Indonesian migrant workers make up the majority of migrant workers in the Middle East, and Saudi Arabia in particular, with hundreds of thousands of Indonesians working there
Indonesian migrant workers make up the majority of migrant workers in the Middle East, and Saudi Arabia in particular, with hundreds of thousands of Indonesians working there.
As of April 2008, these pahlawan devisa (heroes and heroines of foreign exchange) have sent home some US$2 billion, helping relieve deep-seated worries about unemployment.
So why is the government so reluctant to speak up for the workers, mostly women from impoverished villages, exposed to abuse so far from home?
Weni binti Aceng knows why: "They think Indonesians will have absolutely nothing to eat if they don't work in Saudi Arabia."
This is why "we are treated so badly", the former migrant worker said.
Weni will not be going back, having been raped by her employer and spending a year in jail for both adultery and fleeing her workplace.
She is now dependent "on whatever amount of money my husband brings home". She walks with a limp, having jumped from the third floor of her employer's home, and is grateful her husband accepts her child born out of rape.
"He is my flesh and blood, I could never give him up," she said.
A nurse and a police officer had both offered to adopt the boy, but were turned down. Now two-years-old, the infant born in Al Malash prison plays with other mixed race children who have been accepted in their village in Karawang, West Java.
Testifying last month in a mock tribunal held by the Women's Solidarity NGO, she wore the customary black abaya, the same gown in which she said she was lashed 200 times for her crimes. The penalty was carried out 50 lashes at a time.
Saudi Ambassador for Indonesia Mohammed Amen Al Khayyat said Weni's case was among the "small individual cases", with the majority of migrant workers reporting no such problems.
Saudi labor minister Ghazi al-Qusaibi said new migrant workers in Saudi Arabia would benefit from the "radical reforms" made recently. He told Human Rights Watch reform plans included ending the kafalah sponsorship system, which prevented workers leaving their employers for other jobs. Under this system, workers needed their employers' permission to end the contract and return home.
Researcher Nisha Varia and HRW executive director Kenneth Roth presented their latest study on migrant workers in Jakarta in early July, in a discussion hosted by the National Commission for Violence against Women.
They reiterated their astonishment that interviews with Indonesian officials in Saudi Arabia and in Jakarta revealed barely any "sense of urgency".
Despite the fact Indonesia feels it is not in a position to bargain, countries such as Saudi Arabia are actually highly dependent on Indonesian migrant caregivers, construction workers and so forth, Varia said.

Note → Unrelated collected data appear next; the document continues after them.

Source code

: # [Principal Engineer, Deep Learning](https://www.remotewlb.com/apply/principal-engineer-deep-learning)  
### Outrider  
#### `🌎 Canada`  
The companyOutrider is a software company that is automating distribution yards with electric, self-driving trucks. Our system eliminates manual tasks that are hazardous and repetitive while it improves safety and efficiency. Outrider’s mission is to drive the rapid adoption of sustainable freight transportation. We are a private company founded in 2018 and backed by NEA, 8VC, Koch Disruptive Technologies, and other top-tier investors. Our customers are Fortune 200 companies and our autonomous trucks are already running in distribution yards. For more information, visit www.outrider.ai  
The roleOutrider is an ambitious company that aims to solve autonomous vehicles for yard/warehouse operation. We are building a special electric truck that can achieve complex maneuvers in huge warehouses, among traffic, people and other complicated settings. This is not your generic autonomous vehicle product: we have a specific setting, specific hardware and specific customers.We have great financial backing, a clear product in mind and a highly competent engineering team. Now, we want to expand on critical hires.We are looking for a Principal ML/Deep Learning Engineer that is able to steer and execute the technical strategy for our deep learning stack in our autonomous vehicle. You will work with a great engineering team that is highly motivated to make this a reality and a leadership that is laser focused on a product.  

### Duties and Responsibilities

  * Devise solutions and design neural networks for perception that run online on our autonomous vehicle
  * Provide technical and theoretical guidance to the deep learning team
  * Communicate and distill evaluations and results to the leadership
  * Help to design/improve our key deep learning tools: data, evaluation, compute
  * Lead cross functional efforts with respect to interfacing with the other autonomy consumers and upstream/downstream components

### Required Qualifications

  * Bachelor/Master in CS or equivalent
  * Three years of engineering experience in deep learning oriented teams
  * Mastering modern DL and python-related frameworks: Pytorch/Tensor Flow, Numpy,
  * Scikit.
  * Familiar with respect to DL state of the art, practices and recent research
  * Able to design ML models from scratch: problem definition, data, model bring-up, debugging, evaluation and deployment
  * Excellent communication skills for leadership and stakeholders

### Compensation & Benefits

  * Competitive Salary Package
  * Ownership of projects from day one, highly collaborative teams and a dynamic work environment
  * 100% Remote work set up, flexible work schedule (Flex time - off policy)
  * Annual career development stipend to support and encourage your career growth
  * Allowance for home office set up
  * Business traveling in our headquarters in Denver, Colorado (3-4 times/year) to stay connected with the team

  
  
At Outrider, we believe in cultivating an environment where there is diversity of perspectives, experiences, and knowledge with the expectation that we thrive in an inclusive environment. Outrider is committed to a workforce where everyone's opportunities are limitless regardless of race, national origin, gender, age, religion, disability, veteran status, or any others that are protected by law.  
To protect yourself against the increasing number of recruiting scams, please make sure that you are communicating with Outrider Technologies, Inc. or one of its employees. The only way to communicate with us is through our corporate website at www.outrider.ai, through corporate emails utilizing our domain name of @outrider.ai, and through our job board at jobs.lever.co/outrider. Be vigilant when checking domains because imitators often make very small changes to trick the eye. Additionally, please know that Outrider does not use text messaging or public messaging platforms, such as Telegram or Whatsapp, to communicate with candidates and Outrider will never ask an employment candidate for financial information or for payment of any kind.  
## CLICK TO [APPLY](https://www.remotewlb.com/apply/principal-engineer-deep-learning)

Foreign Ministry officials said their diplomats were confined by "consular and diplomatic" limitations. They also admitted staff at the Indonesian embassy and consuls in Saudi Arabia were overwhelmed, but said if more diplomats were sent to the kingdom, then Saudi Arabia would also have to be allowed to send the more diplomats to Indonesia.
"So what?" Roth said.
The ministry said embassy and consul officials heard an average of 15 new complaints each day, with only one labor attach* at the embassy for the hundreds of thousands of Indonesian workers.
However, the Saudi government has given positive signs, allowing HRW to conduct a study on Asian domestic workers in the kingdom, Varia told The Jakarta Post.
Varia was granted almost all necessary interviews and visits with officials and migrant workers, even though the approval was three years in the granting.
The study enabled Varia to note the glaring differences between the migrant shelters run by the Philippine and Indonesian embassies.
Varia said the Philippine shelter was comfortable, while the one at the Indonesian embassy was "overcrowded, full of cockroaches and rats, it leaks and smells".
HRW concluded the Philippine government was sincerely concerned for its citizens, "consular and diplomatic" limitations notwithstanding.
The rights group urged the Indonesian government to raise the issue of migrant worker abuse at international meetings and forums.
These are the most crucial means of overcoming the chronic problem, said Varia. Bilateral agreements between Indonesia and the countries hosting the workers has also been largely negligent of protection for the workers.
"It's easy to blame the countries hosting the workers," lawmaker Tuti Lukman said.
"But those countries can then argue Indonesians themselves do not provide formal recognition and protection for their own domestic workers."
Tuti said the root of Indonesia's complacency and lack of concern was in its attitude to the workers: that they were just maids, among the lowest people in society.
Migrant workers earn much more abroad than they would in Indonesia, but back home, in a society that puts little value on women's rights or workers' rights, they are still just lowly maids.
This, then, is the source of the culture shock for Weni and thousands like her. They left their families to pursue lucrative, promising jobs, only to find themselves trapped alone in an alien environment with an eerily similar mind-set -- that maids are private property.